◆ **TASK DETAILS**:
Would you copy each line of the data below that has "html"?

◆ **RAW DATA**:
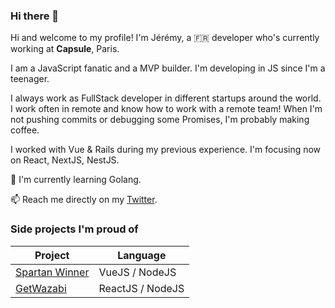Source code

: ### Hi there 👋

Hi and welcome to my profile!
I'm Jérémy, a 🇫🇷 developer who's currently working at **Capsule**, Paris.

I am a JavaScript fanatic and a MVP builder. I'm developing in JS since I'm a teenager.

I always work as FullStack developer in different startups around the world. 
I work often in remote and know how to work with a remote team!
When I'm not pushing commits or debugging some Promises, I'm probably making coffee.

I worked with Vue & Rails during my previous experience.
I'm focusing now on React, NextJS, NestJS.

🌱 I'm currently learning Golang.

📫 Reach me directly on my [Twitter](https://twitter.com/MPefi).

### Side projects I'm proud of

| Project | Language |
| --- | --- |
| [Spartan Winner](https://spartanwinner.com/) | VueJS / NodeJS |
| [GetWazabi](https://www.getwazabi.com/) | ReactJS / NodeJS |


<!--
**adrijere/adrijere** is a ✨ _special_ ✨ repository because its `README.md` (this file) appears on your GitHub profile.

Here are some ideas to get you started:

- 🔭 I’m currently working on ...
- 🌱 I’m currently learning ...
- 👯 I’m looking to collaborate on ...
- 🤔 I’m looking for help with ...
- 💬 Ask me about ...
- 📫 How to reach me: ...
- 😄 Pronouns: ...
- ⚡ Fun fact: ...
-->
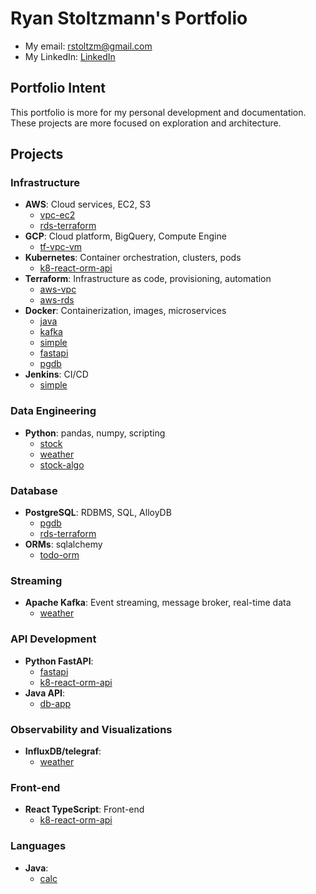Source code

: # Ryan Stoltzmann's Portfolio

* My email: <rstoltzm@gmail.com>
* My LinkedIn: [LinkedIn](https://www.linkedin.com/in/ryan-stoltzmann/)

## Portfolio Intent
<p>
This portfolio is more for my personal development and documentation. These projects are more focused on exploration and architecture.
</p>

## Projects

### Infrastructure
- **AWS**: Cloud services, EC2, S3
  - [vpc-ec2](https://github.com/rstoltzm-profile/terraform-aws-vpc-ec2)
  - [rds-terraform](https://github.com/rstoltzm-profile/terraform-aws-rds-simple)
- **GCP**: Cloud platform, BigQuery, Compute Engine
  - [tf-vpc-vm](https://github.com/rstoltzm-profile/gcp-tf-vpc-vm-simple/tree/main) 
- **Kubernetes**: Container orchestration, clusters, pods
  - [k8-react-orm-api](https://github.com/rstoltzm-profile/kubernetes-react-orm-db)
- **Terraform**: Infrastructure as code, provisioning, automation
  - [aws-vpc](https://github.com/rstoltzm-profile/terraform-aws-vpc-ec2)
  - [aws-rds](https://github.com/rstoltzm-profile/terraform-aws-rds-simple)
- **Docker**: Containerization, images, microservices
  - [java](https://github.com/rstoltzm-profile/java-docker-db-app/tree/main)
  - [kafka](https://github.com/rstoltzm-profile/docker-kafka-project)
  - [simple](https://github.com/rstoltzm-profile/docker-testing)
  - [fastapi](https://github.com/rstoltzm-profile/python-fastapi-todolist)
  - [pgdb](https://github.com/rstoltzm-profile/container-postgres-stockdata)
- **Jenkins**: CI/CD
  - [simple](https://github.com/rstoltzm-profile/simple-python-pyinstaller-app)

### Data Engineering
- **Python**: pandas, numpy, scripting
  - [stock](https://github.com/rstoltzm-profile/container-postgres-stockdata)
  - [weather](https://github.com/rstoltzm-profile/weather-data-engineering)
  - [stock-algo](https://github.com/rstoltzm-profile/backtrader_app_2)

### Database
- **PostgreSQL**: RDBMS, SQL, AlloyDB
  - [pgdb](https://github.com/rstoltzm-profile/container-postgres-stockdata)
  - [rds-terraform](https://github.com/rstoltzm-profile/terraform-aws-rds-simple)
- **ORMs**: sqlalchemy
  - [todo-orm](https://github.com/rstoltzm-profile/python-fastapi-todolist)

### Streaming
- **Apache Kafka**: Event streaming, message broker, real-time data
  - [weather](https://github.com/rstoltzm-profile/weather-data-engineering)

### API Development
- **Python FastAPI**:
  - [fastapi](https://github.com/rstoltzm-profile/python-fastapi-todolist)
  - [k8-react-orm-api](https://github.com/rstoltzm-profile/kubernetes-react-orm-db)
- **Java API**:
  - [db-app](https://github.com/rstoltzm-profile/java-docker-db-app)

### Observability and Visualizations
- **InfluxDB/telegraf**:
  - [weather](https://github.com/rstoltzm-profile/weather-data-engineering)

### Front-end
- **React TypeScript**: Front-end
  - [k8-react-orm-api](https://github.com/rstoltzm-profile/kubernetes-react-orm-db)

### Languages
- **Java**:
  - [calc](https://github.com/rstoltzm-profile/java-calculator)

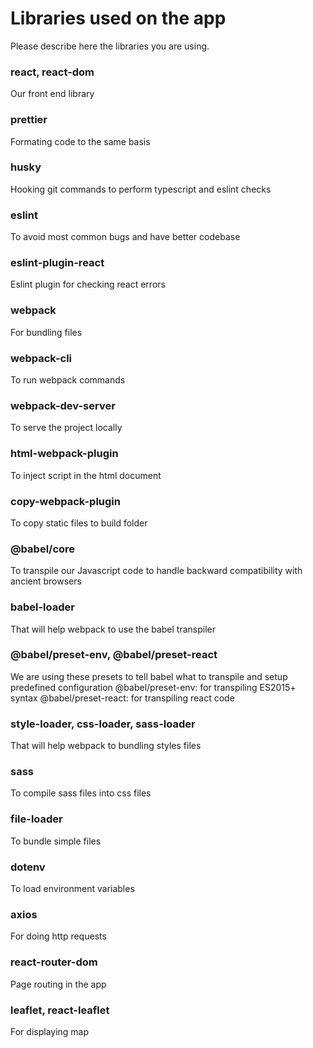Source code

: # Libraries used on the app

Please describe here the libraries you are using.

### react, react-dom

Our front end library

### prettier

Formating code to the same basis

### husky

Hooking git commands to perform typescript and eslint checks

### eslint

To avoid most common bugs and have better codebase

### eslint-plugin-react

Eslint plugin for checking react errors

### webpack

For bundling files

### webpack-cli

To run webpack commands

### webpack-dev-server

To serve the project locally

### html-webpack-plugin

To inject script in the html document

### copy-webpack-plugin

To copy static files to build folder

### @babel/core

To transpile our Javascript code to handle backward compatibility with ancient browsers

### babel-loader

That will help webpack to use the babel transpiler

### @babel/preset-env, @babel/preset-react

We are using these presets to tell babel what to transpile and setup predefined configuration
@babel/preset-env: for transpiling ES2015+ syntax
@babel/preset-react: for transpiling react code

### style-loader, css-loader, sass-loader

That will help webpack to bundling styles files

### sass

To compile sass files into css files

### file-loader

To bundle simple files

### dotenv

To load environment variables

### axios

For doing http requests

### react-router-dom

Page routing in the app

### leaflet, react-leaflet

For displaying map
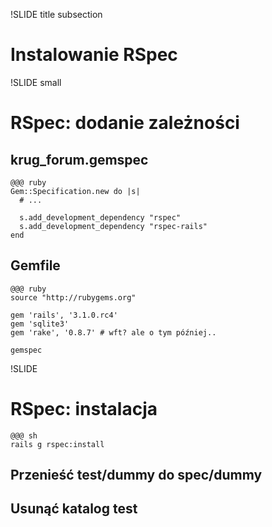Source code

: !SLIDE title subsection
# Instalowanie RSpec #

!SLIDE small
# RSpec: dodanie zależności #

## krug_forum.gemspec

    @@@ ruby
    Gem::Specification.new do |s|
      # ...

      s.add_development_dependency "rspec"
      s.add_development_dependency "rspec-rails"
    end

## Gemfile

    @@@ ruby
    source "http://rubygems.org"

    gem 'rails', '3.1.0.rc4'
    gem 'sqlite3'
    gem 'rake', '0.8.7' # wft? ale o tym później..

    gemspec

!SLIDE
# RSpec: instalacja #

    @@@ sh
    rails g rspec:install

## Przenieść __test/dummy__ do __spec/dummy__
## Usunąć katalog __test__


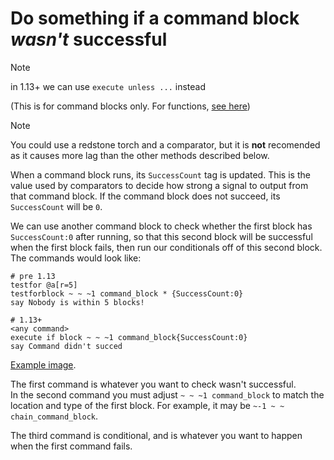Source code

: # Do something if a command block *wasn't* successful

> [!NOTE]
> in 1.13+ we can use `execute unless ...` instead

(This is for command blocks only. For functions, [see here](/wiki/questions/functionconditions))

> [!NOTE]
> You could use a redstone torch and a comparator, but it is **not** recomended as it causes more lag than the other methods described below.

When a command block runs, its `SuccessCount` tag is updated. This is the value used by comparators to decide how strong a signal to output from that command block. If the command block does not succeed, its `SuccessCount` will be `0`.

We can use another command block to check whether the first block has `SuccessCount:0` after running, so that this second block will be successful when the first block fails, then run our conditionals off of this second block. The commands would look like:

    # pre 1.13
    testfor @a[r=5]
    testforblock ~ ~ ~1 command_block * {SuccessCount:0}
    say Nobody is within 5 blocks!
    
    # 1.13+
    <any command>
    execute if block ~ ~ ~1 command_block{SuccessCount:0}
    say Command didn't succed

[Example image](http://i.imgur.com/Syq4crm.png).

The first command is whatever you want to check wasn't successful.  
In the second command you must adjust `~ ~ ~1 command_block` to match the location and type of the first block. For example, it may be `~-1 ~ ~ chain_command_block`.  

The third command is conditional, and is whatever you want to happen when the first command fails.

◆ **SOLUTION TO THIS EXERCISE**:
### html-webpack-plugin
To inject script in the html document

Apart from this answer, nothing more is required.